■ **Work instruction**
Check the records below line by line, and report how many lines include the string "given". No other words are needed.

──────── Task material ────────

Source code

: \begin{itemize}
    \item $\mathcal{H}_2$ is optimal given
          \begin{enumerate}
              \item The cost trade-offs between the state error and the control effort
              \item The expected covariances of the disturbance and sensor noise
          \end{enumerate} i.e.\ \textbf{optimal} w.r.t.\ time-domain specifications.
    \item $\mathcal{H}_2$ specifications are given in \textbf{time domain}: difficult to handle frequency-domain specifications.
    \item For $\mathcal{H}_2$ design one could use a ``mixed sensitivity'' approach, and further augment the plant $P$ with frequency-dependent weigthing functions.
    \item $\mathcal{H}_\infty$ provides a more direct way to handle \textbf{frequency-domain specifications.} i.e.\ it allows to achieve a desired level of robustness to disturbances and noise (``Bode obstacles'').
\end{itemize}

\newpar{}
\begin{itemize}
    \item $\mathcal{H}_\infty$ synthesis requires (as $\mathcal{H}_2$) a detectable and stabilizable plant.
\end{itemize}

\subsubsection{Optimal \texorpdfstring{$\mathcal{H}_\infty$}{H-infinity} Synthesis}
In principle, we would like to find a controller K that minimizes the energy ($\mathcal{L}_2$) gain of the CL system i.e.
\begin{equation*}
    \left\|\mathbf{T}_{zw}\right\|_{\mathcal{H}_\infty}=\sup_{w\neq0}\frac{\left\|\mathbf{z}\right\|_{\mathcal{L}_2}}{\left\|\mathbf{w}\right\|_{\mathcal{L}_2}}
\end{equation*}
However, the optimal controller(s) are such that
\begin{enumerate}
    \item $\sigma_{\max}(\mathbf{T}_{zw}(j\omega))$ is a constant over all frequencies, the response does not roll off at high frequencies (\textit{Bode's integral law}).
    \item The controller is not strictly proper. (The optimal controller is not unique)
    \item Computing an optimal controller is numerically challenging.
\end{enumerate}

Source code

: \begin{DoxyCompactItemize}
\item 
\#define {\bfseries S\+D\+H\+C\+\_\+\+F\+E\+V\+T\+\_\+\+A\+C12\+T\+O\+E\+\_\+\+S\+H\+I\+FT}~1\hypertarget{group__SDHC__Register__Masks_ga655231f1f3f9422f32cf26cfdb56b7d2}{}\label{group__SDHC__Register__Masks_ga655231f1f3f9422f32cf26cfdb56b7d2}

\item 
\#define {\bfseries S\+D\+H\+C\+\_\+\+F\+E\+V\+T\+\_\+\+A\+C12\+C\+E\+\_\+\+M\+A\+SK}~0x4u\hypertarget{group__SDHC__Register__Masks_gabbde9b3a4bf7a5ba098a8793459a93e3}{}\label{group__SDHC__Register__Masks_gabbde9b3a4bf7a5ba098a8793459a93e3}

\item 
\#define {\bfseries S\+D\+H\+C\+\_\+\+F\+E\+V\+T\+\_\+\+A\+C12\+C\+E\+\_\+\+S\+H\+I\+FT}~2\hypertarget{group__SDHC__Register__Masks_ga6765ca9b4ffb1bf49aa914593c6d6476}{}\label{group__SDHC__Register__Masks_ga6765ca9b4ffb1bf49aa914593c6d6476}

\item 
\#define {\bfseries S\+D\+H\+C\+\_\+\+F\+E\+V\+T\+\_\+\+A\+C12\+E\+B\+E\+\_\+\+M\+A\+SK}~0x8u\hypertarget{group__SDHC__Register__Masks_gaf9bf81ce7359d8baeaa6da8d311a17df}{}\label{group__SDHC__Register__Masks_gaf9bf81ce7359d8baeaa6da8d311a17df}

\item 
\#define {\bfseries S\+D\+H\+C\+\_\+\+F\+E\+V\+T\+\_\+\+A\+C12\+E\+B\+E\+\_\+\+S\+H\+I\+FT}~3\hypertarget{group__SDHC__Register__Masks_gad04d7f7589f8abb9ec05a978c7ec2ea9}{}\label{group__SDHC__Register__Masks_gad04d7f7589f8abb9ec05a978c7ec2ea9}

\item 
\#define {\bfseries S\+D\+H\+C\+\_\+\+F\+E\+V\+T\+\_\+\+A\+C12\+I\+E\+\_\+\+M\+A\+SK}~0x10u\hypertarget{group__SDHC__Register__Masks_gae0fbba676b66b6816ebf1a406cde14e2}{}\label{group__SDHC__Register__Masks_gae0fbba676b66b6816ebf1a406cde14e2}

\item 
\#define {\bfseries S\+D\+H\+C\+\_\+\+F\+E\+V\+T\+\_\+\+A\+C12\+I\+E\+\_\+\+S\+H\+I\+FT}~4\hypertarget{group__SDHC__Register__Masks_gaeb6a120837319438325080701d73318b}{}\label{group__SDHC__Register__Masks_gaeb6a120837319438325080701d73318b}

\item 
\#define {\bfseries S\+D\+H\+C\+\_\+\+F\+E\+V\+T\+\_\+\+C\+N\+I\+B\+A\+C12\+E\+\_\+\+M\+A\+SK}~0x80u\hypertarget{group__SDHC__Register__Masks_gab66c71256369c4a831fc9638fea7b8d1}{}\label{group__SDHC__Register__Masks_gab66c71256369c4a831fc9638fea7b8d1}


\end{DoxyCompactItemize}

────────

■ **Solution to this task**
2